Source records
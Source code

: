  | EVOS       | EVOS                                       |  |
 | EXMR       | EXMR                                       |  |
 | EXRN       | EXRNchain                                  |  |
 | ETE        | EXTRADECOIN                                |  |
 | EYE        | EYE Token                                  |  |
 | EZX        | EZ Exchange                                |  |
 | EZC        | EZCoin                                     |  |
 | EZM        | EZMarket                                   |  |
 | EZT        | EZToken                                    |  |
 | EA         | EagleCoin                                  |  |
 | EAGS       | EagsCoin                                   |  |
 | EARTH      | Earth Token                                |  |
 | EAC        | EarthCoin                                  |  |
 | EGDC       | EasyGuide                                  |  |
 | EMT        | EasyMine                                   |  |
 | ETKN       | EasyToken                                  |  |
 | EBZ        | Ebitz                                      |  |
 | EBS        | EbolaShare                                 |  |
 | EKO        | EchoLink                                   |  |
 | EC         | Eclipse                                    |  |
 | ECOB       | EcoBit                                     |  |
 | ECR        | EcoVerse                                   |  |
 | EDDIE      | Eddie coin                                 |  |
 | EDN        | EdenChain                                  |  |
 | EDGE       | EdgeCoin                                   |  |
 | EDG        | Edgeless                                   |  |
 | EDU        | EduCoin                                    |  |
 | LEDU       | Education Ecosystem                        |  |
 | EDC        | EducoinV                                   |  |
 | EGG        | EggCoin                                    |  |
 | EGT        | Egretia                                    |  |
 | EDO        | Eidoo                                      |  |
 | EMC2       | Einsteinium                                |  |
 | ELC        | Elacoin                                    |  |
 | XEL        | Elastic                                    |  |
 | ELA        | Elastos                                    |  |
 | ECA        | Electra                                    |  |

REQUIRED WORK ▸
Your answer should be the records themselves, returned word for word.

ANSWER TO THIS TASK ▸
Source code

:  | EVOS       | EVOS                                       |  |
 | EXMR       | EXMR                                       |  |
 | EXRN       | EXRNchain                                  |  |
 | ETE        | EXTRADECOIN                                |  |
 | EYE        | EYE Token                                  |  |
 | EZX        | EZ Exchange                                |  |
 | EZC        | EZCoin                                     |  |
 | EZM        | EZMarket                                   |  |
 | EZT        | EZToken                                    |  |
 | EA         | EagleCoin                                  |  |
 | EAGS       | EagsCoin                                   |  |
 | EARTH      | Earth Token                                |  |
 | EAC        | EarthCoin                                  |  |
 | EGDC       | EasyGuide                                  |  |
 | EMT        | EasyMine                                   |  |
 | ETKN       | EasyToken                                  |  |
 | EBZ        | Ebitz                                      |  |
 | EBS        | EbolaShare                                 |  |
 | EKO        | EchoLink                                   |  |
 | EC         | Eclipse                                    |  |
 | ECOB       | EcoBit                                     |  |
 | ECR        | EcoVerse                                   |  |
 | EDDIE      | Eddie coin                                 |  |
 | EDN        | EdenChain                                  |  |
 | EDGE       | EdgeCoin                                   |  |
 | EDG        | Edgeless                                   |  |
 | EDU        | EduCoin                                    |  |
 | LEDU       | Education Ecosystem                        |  |
 | EDC        | EducoinV                                   |  |
 | EGG        | EggCoin                                    |  |
 | EGT        | Egretia                                    |  |
 | EDO        | Eidoo                                      |  |
 | EMC2       | Einsteinium                                |  |
 | ELC        | Elacoin                                    |  |
 | XEL        | Elastic                                    |  |
 | ELA        | Elastos                                    |  |
 | ECA        | Electra                                    |  |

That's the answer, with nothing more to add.